▸ **WORK REQUIRED**: The entries below are to be reproduced in full, exactly as written.

▸ **Entries taken from a collection**:
····················

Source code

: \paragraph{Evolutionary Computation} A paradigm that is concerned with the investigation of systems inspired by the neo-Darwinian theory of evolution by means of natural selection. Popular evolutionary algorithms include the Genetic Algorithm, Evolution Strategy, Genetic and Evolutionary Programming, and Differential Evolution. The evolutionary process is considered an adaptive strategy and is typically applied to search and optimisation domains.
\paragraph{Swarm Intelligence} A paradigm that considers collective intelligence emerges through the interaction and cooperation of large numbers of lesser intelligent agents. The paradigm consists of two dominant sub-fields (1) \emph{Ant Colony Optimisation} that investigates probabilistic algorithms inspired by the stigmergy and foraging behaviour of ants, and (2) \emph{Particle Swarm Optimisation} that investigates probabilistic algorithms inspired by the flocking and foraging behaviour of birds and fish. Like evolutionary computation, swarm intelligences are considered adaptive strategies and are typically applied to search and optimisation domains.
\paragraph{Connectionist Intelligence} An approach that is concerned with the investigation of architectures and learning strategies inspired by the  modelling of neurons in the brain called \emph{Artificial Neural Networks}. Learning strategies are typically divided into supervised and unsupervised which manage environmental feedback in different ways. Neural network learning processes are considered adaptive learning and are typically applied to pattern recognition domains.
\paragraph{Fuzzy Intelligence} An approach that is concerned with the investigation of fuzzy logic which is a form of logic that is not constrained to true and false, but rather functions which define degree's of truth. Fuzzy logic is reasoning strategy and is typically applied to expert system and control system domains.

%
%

····················

▸ **SOLVED EXERCISE**:
Source code

: \paragraph{Evolutionary Computation} A paradigm that is concerned with the investigation of systems inspired by the neo-Darwinian theory of evolution by means of natural selection. Popular evolutionary algorithms include the Genetic Algorithm, Evolution Strategy, Genetic and Evolutionary Programming, and Differential Evolution. The evolutionary process is considered an adaptive strategy and is typically applied to search and optimisation domains.
\paragraph{Swarm Intelligence} A paradigm that considers collective intelligence emerges through the interaction and cooperation of large numbers of lesser intelligent agents. The paradigm consists of two dominant sub-fields (1) \emph{Ant Colony Optimisation} that investigates probabilistic algorithms inspired by the stigmergy and foraging behaviour of ants, and (2) \emph{Particle Swarm Optimisation} that investigates probabilistic algorithms inspired by the flocking and foraging behaviour of birds and fish. Like evolutionary computation, swarm intelligences are considered adaptive strategies and are typically applied to search and optimisation domains.
\paragraph{Connectionist Intelligence} An approach that is concerned with the investigation of architectures and learning strategies inspired by the  modelling of neurons in the brain called \emph{Artificial Neural Networks}. Learning strategies are typically divided into supervised and unsupervised which manage environmental feedback in different ways. Neural network learning processes are considered adaptive learning and are typically applied to pattern recognition domains.
\paragraph{Fuzzy Intelligence} An approach that is concerned with the investigation of fuzzy logic which is a form of logic that is not constrained to true and false, but rather functions which define degree's of truth. Fuzzy logic is reasoning strategy and is typically applied to expert system and control system domains.

%
%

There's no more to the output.